Autonomous Hybrid Ground/Aerial Mobility in Unknown Environments
David D. Fan, Rohan Thakker, Tara Bartlett, Meriem Ben Miled, Leon, Kim, Evangelos Theodorou, Ali-akbar Agha-mohammadi

TL;DR
This paper presents a unified framework for controlling and planning hybrid ground/air vehicles, demonstrating significant energy savings and adaptability in unknown environments.
Contribution
It introduces a control scheme for passive hybrid vehicles, a unified planner using differential flatness, and experimental validation in unknown terrains.
Findings
Hybrid mobility reduces energy consumption by up to five times compared to flying only.
Unified planning effectively manages both rolling and flying modes.
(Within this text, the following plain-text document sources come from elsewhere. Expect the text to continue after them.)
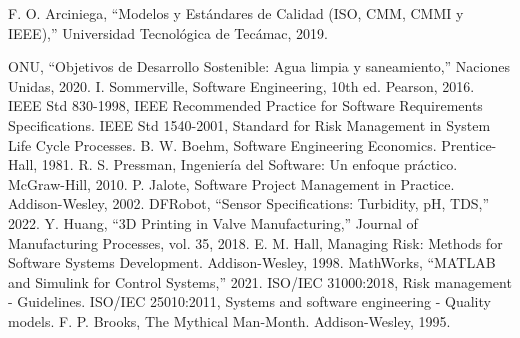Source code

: \documentclass[conference]{IEEEtran}
\begin{document}
\begin{thebibliography}{00}
		 F. O. Arciniega, ``Modelos y Est\'andares de Calidad (ISO, CMM, CMMI y IEEE),'' Universidad Tecnol\'ogica de Tec\'amac, 2019.
		
		 ONU, ``Objetivos de Desarrollo Sostenible: Agua limpia y saneamiento,'' Naciones Unidas, 2020.
		 I. Sommerville, Software Engineering, 10th ed. Pearson, 2016.
		 IEEE Std 830-1998, IEEE Recommended Practice for Software Requirements Specifications.
		 IEEE Std 1540-2001, Standard for Risk Management in System Life Cycle Processes.
		 B. W. Boehm, Software Engineering Economics. Prentice-Hall, 1981.
		 R. S. Pressman, Ingeniería del Software: Un enfoque práctico. McGraw-Hill, 2010.
		 P. Jalote, Software Project Management in Practice. Addison-Wesley, 2002.
		 DFRobot, ``Sensor Specifications: Turbidity, pH, TDS,'' 2022.
		 Y. Huang, ``3D Printing in Valve Manufacturing,'' Journal of Manufacturing Processes, vol. 35, 2018.
		 E. M. Hall, Managing Risk: Methods for Software Systems Development. Addison-Wesley, 1998.
		 MathWorks, ``MATLAB and Simulink for Control Systems,'' 2021.
		 ISO/IEC 31000:2018, Risk management - Guidelines.
		 ISO/IEC 25010:2011, Systems and software engineering - Quality models.
		 F. P. Brooks, The Mythical Man-Month. Addison-Wesley, 1995.


		
	\end{thebibliography}
	
\end{document}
Experimental results validate the framework's effectiveness in unknown environments.
Abstract
Hybrid ground and aerial vehicles can possess distinct advantages over ground-only or flight-only designs in terms of energy savings and increased mobility. In this work we outline our unified framework for controls, planning, and autonomy of hybrid ground/air vehicles. Our contribution is three-fold: 1) We develop a control scheme for the control of passive two-wheeled hybrid ground/aerial vehicles. 2) We present a unified planner for both rolling and flying by leveraging differential flatness mappings. 3) We conduct experiments leveraging mapping and global planning for hybrid mobility in unknown environments, showing that hybrid mobility uses up to five times less energy than flying only.